3. Bölüm •Değiştirildi•

178 18 6
                                    

Selamün aleykum canlar. Özlettiniz kendinizi 😆😊

Hemen asıl konuya geçiyorum. Bildiğiniz gibi 3. Bölümü daha önce yayınlamıştım ama içime sinmedi ve bende o bölümü silip baştan bir bölüm yazdım. Bazı yerler aynı kalsa da kurgu gereği, bazı yerler tamamen değişti. Arada değişen isimler de var. Bu yüzden size tavsiyem eski 3. Bölümü tamamen unutmanız! Hatta bunun için 2. Bölümü tekrar okuyabilirsiniz. Bu karmaşa için sizden özür dilerim fakat bu değişikliği yapmazsam içim hiç rahat etmeyecek ve işler sarpa saracaktı. Bu yüzden kusuruma bakmayın. Ama eminim ki bu 3. Bölümü daha çok seveceksiniz 😉.
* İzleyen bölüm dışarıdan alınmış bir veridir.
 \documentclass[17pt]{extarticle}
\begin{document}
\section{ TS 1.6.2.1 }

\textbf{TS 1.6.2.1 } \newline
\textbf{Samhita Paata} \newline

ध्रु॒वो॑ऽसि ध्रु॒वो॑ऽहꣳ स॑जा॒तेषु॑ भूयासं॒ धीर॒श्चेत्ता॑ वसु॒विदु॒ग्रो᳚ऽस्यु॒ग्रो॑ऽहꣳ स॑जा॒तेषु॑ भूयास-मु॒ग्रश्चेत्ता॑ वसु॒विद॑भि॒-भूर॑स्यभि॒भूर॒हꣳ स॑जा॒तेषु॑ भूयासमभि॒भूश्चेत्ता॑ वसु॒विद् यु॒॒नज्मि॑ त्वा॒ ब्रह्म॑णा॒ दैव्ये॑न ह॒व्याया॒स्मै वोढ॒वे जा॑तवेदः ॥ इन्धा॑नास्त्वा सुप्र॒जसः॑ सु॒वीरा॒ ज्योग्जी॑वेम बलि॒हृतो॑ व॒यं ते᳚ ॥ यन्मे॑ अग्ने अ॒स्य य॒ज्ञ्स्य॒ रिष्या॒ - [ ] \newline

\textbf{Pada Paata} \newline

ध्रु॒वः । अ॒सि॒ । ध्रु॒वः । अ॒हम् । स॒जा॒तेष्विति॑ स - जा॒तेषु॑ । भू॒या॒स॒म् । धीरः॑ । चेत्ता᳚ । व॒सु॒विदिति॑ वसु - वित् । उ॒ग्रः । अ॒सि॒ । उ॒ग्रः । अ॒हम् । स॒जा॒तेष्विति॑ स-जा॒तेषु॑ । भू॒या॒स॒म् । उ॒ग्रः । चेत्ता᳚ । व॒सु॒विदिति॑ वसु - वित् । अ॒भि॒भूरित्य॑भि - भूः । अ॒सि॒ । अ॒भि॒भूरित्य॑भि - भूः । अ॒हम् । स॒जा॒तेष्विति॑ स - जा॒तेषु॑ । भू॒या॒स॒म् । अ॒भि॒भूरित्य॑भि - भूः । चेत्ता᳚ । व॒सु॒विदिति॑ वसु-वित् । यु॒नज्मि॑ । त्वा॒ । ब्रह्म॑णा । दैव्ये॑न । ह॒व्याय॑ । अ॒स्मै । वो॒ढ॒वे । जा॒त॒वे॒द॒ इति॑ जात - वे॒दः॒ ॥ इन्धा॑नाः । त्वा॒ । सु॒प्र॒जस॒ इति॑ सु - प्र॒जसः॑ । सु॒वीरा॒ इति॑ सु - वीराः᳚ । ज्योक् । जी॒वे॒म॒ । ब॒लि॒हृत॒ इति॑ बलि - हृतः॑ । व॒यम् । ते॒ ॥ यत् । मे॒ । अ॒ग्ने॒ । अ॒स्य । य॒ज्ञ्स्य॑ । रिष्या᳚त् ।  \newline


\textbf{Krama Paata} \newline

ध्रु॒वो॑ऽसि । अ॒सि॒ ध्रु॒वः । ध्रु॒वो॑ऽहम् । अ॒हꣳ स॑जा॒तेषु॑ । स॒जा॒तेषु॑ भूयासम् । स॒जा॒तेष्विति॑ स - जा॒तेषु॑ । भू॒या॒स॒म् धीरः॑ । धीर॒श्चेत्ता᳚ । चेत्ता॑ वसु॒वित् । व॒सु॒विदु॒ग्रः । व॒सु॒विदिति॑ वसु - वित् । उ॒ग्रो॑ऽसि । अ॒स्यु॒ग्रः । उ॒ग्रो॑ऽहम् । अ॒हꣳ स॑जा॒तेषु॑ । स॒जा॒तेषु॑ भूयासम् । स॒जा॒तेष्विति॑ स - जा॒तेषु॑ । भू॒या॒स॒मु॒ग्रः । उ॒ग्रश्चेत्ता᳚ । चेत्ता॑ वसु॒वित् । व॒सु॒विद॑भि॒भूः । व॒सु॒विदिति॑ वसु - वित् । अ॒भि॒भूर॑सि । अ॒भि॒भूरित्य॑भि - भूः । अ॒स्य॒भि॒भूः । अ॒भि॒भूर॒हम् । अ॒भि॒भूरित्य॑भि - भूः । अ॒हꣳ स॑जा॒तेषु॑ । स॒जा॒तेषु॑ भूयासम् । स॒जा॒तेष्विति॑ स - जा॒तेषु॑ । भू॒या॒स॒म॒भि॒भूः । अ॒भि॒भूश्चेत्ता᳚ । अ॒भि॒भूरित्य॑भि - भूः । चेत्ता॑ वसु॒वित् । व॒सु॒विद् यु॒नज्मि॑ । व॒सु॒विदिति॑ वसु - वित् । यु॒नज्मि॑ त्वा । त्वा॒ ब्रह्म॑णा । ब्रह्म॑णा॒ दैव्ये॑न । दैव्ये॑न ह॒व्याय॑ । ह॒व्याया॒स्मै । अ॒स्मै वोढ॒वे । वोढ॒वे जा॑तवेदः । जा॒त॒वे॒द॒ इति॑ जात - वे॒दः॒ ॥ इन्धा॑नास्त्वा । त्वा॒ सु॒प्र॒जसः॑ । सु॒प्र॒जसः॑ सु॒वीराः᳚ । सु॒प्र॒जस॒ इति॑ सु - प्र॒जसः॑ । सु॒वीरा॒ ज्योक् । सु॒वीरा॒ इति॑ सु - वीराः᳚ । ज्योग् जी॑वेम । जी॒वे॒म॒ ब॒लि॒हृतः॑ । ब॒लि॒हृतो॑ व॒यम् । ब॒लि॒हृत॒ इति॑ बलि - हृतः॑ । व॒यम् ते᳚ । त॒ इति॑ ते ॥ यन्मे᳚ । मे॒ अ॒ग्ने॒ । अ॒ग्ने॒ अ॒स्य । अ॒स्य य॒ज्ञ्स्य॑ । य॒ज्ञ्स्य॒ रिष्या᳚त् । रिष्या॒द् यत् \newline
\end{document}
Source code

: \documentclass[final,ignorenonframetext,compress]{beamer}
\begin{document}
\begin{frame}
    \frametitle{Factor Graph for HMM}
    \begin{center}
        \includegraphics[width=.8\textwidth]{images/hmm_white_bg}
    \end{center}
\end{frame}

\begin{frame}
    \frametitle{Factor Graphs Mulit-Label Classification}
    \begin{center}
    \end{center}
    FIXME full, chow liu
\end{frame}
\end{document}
Sizleri seviyorum. Keyifli okumalar...

___

Aile önemli bir kavramdı. Ne olursa olsun her zaman yanında olanlardı aile. Yaşanan onca şeye rağmen seni koruyup kollayandı.

"Ağabey? Evdekilere söylemedin değil mi?"

Ağabeyim direksiyonu sola kırıp öndeki aracı sollarken saniyelik bir bakış attı bana. Anlasa da demek istediğimi, anlamazdan gelerek sordu.

"Neyi?"

Derin bir nefes alıp elimdeki siyah eklem yüzüğüne baktım. İşaret parmağımda birkaç tur çevirdikten sonra, mırıldandım.

"Kaçırılma olayını?"

Ağabeyim sıkıntılı bir nefes koydu. Kırmızı ışıkta durduğunda yüzünü bana çevirdi.

"Söylemedim. Ama içim hiç rahat değil Beyza, haberin olsun! Seni benim yüzümden değil de doktor olduğun için kaçırdıklarını sanıyorlar. Ve..."

Önüne dönüp büyük avuçlarıyla yüzünü sıvazladıktan sonra devam etti.

"Bu benim hiç hoşuma gitmiyor!"

"Boşuna telaş yapmaya gerek yok ki ağabey! Üniversiteye başladığım sene de oldu bu. Birileri senin gözünü korkutmak için ya Cihan'ı ya da beni kullanıyorlar. Alıştık artık. Cihan'a bile söylemedim hem bu sefer! Geçti gitti işte! Zaten gideceğim her yere ya sen ya da Sinan ağabeyim bırakıyorsunuz!"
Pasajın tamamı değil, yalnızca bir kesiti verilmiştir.